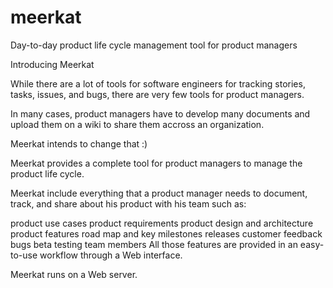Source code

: # meerkat
Day-to-day product life cycle management tool for product managers

Introducing Meerkat

While there are a lot of tools for software engineers for tracking stories, tasks, issues, and bugs, there are very few tools for product managers.

In many cases, product managers have to develop many documents and upload them on a wiki to share them accross an organization.

Meerkat intends to change that :)

Meerkat provides a complete tool for product managers to manage the product life cycle.

Meerkat include everything that a product manager needs to document, track, and share about his product with his team such as:

product use cases
product requirements
product design and architecture
product features
road map and key milestones
releases
customer feedback
bugs
beta testing
team members
All those features are provided in an easy-to-use workflow through a Web interface.

Meerkat runs on a Web server.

> [Task prompt] Among the lines above, show every one that contains the string "cases".

> [Result for this task]
In many cases, product managers have to develop many documents and upload them on a wiki to share them accross an organization.
product use cases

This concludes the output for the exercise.